My understanding is that the 5.56×45 needs to be doing over 2800 fps to do serious tissue damage, which it achieves being fired out of an M16, but not an M4.

Rules of war limit the type of ammunition conventional military units can shoot. The Hague Convention of 1899 bars hollow point bullets that expand in the body and cause injuries that someone is less likely to survive. The United States was not a party to that agreement. Yet, as most countries do, it adheres to the treaty, according to the International Committee of the Red Cross.

I would argue if our adversaries can behead people, we can use effective ammunition.  To me, this is the real problem.  With the right kind of ammo, I think the M4 would be much more effective than it is with M855.

“One of the things I’ve discovered in guns is that damned near everyone is an expert,” he says. “And they all have opinions.”

No doubt.

10 Responses to “More Controversey over The 5.56x45mm”

  1. Carl in Chicago says:

    Yes. Read this and the links inside for more information….much more.

    http://ammo.ar15.com/Self_Defense_Ammo_FAQ/index.htm

    Generally for 5.56, and depending on your rate of rifling twist, it’s recommended to stick to heavier, open tip match type projectiles loaded to NATO pressures.

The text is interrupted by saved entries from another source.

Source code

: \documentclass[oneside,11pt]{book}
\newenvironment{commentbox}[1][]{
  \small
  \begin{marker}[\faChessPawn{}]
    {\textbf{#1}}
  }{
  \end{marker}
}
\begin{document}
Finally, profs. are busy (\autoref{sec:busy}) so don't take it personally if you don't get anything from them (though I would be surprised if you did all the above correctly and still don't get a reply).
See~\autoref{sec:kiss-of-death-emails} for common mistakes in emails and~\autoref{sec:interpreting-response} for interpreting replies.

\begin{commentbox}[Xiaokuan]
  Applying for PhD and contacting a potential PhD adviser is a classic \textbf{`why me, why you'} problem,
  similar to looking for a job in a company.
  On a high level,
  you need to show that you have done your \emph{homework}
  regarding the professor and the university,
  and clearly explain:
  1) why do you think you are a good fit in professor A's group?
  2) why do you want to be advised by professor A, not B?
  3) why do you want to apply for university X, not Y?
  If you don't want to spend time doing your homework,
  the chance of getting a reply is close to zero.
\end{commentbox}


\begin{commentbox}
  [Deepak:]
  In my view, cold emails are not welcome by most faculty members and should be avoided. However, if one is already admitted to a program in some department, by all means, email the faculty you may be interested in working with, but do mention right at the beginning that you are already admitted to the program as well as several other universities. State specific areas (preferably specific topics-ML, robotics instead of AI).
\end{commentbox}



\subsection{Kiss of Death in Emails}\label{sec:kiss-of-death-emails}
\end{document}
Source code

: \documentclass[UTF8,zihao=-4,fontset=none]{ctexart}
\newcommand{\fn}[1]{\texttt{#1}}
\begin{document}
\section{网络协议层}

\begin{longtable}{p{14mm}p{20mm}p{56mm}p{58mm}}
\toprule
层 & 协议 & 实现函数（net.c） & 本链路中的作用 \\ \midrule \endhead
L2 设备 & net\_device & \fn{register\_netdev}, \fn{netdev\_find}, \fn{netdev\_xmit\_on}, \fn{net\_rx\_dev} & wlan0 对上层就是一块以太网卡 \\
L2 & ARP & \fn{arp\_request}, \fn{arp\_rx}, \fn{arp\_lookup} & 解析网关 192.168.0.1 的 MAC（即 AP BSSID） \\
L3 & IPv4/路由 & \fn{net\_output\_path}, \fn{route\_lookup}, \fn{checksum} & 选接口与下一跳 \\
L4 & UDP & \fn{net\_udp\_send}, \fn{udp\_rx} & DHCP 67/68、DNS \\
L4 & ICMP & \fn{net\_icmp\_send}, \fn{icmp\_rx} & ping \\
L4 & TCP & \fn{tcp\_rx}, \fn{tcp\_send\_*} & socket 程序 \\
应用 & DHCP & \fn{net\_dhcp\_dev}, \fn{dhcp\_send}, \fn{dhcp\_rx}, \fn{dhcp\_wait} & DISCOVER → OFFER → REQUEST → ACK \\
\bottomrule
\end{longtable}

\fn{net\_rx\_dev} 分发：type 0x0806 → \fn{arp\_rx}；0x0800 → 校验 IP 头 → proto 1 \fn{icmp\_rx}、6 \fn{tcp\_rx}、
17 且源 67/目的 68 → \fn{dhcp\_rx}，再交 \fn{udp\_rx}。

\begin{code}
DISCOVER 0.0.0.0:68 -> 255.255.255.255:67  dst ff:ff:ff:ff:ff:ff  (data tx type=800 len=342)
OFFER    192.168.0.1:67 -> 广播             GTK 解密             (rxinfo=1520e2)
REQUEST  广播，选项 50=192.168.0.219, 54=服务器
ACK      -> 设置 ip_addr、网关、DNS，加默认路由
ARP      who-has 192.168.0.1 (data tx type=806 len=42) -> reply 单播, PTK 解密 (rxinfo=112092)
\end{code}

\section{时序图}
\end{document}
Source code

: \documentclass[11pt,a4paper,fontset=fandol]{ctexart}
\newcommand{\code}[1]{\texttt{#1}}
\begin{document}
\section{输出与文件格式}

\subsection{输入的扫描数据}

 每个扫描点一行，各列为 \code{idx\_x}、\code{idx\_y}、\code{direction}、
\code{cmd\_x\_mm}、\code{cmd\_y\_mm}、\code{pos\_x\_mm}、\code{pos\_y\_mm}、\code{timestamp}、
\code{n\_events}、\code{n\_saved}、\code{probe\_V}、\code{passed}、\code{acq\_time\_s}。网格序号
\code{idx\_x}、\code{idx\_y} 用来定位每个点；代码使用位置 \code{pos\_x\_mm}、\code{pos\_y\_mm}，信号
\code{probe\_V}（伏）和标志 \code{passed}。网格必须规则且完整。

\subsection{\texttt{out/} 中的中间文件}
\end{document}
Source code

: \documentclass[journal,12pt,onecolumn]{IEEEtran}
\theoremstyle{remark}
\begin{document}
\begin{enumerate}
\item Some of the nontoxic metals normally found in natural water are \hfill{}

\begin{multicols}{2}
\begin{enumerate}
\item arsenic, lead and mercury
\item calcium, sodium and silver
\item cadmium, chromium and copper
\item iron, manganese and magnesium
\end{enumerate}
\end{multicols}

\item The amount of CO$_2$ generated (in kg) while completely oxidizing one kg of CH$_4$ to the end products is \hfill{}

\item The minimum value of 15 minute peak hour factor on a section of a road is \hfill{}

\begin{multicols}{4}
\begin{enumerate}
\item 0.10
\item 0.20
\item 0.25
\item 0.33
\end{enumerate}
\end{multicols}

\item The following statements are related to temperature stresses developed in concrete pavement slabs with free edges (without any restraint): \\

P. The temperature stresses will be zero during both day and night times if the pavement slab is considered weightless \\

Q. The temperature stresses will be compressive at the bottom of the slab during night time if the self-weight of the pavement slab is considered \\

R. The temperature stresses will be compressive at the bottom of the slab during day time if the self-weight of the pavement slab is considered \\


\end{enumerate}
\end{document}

    1 turn in 7 or 8 inches:

    Hornady 75 gr TAP OTM
    Black Hills 77 gr Nosler OTM
    Sierra 77 gr Match King OTM

    1 turn in 9 inches:

    Sierra 69 gr Match King OTM
    Hornady 68 gr OTM
    Black Hills 68 gr OTM

    In a nut-shell, 5.56 performs by fragmentation, and the longer, heavier bullets have greater fragmentation distance thresholds. All things being equal, the shorter your barrel, the lower the velocity and hence, frag range threshold.

  2. Mike w. says:

    I thought the US military used both M855 (Green tip steel penetrator round) and regular old M193?

  3. noops says:

    Both the Mk262 Mod 1 and the M193 are considered more effective than the M855 and are approved for military use. Most of the 1/7’s above aren’t currently approved, although I agree that the NATO Hornady BTHP T2 TAP (8126N) is just about the best round currently in production for that application.

  4. B Smith says:

    Off on a bit of a tangent here, but can anyone tell me the difference, if any, between 5.56×45 and regular, commercial-variety .223 caliber? I have a buddy who insists that they’re different, in some way.

  5. Sebastian says:

    My understanding is that the difference is in case thickness, and power load. I think the NATO spec rounds generate more chamber pressure, and produce higher velocity than the civilian counterpart.

  6. B Smith says:

    Ah. Thank you muchly!

  7. Sebastian says:

    Basically, you can shoot .223 in a NATO Spec chamber… but you should never shoot NATO spec ammunition in a rifle chambered for .223

  8. Carl in Chicago says:

    B. Smith, look here for a detailed answer to your question:

    http://www.ammo-oracle.com/

  9. Carl in Chicago says:

    I tried to post a link to no avail.

    B. Smith, google “ammo oracle” for a detailed answer to your question.

    www dot ammo-oracle dot com

  10. B Smith says:

    Carl:
    I got the link…Thanx! :-)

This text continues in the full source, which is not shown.